● TASK TO CARRY OUT: Your job with the data below is to output exactly the lines from the one holding "### **Data Management**" down to the one holding "- Monitor audit logs", both included, and no others.

▼

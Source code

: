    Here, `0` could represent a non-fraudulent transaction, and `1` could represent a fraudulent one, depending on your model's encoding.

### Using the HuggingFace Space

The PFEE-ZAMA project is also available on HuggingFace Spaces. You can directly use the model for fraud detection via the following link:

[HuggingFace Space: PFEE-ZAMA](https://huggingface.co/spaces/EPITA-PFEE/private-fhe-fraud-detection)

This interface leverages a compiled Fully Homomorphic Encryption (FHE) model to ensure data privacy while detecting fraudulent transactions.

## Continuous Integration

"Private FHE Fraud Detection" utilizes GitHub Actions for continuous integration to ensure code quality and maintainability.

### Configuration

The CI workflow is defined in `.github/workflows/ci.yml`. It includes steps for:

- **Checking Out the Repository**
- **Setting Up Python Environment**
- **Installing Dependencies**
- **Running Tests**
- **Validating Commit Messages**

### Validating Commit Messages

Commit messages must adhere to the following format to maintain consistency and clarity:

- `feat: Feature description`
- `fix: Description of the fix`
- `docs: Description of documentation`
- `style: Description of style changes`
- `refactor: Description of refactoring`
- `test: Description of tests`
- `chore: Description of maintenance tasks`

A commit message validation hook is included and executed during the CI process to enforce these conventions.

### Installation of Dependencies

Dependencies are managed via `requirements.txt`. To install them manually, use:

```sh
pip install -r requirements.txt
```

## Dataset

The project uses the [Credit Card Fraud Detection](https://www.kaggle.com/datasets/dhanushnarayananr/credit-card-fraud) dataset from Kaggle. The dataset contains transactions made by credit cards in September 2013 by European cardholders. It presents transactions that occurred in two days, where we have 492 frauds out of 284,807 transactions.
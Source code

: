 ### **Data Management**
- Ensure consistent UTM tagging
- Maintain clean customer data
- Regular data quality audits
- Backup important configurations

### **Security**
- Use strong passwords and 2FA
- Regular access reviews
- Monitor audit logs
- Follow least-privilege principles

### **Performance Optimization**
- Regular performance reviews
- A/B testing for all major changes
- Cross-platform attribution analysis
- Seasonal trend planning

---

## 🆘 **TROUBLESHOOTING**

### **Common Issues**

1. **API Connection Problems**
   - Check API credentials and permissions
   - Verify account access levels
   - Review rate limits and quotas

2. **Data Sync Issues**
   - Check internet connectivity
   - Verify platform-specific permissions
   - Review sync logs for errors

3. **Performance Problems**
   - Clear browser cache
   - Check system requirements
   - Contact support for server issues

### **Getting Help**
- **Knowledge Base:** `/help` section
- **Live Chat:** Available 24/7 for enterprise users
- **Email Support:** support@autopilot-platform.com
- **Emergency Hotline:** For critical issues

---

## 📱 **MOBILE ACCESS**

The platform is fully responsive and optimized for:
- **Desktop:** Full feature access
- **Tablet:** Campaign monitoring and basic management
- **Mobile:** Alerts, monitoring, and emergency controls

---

▲

● ANSWER BOX:
: ### **Data Management**
- Ensure consistent UTM tagging
- Maintain clean customer data
- Regular data quality audits
- Backup important configurations

### **Security**
- Use strong passwords and 2FA
- Regular access reviews
- Monitor audit logs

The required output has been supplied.